Edward Burne Jones, “The Sea Nymph”, 1881
For some time I have been thinking of mermaids. These alluring creatures embody many aspects of the current which animates the Haunted Shoreline, and there is also a strong local connection: the pre-Raphaelite painter Edward Burne Jones lived on this stretch of coastline, at Rottingdean, for the last 18 years of his life, and while residing here he seems to have been rather preoccupied (perhaps even haunted) by sea sirens, which appear in many of his paintings of this period (the wonderfully named blog The Kissed Mouth has an excellent post on this topic).
However, in order to be faithful to the spirit(s) of this adventure, I decided to delay writing about mermaids until such time as the Shoreline itself gave me a sign to proceed. And so it came to pass: I did not, alas, find an actual mermaid washed ashore, but I did find this:
This is an egg case, probably from a dogfish or ray (anyone able to identify the precise species is invited to get in touch through the comments), but the relevance here comes from the name given to such egg cases in folklore: mermaid’s purses.

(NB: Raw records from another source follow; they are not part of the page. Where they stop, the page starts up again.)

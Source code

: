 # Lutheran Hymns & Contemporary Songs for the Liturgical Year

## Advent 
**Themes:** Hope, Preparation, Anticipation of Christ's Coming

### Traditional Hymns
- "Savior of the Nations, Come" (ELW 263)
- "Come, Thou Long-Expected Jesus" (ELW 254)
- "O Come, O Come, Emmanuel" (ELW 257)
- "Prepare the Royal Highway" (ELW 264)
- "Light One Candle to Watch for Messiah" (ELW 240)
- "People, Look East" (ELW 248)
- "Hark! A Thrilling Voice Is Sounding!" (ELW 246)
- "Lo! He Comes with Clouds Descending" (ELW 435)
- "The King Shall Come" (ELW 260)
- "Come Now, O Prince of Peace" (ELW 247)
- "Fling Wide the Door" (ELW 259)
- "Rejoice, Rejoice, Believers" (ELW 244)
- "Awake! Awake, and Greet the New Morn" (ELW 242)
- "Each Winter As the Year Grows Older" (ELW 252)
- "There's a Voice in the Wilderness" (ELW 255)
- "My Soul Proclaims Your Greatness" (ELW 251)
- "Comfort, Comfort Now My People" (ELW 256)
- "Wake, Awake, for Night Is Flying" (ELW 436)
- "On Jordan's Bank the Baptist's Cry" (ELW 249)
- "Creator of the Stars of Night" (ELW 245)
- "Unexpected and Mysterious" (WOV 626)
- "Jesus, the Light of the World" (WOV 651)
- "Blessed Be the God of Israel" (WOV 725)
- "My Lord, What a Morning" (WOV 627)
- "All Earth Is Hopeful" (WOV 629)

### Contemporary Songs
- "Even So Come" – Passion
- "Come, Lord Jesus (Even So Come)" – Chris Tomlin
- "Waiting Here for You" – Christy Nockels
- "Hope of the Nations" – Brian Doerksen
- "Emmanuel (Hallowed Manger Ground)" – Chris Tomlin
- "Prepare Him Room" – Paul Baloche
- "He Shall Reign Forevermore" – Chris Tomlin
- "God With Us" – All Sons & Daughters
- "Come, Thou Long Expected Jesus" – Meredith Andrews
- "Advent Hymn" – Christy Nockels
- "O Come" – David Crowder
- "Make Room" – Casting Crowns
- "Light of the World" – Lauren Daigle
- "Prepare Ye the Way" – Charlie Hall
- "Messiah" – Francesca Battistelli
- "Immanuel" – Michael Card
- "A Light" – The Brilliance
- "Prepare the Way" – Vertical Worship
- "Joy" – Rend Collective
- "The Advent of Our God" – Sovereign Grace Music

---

The Shoreline having spoken, I headed into Rottingdean village, to St Margaret’s Church, which has a number of stained glass windows by Burne Jones (more on these in a future post) and memorial stones for the artist and his wife Georgiana set into the church wall:
I was told that nobody is sure whether Burne Jones is actually buried in the graveyard there- “probably his ashes” said the vicar. What is not in doubt is where he lived: he and his wife purchased two adjoining houses, Prospect Cottage and Aubrey Cottage, and subsequently also acquired the next building along, at the time named Gothic House but renamed North End House by the painter (apparently in reference to North End Road in Fulham, where the couple had lived prior to their move to the coast- the house is also the most northerly of the three). All these buildings still stand:
The blue plaque on Prospect Cottage:
So what it is about mermaids? Of course there is an erotic element, but it is an ambiguous eroticism: the mermaid, after all, is sexually unattainable, for obvious anatomical reasons. As such, she may be the epitome of the goddess/temptress dichotomy: able to drive men mad with a desire that can never be sated. But more than this, she is a liminal creature, simultaneously of both the visible human world and the unknowable occult depths (for previous consideration of liminal creatures- that is, Shoreline creatures, see here and here).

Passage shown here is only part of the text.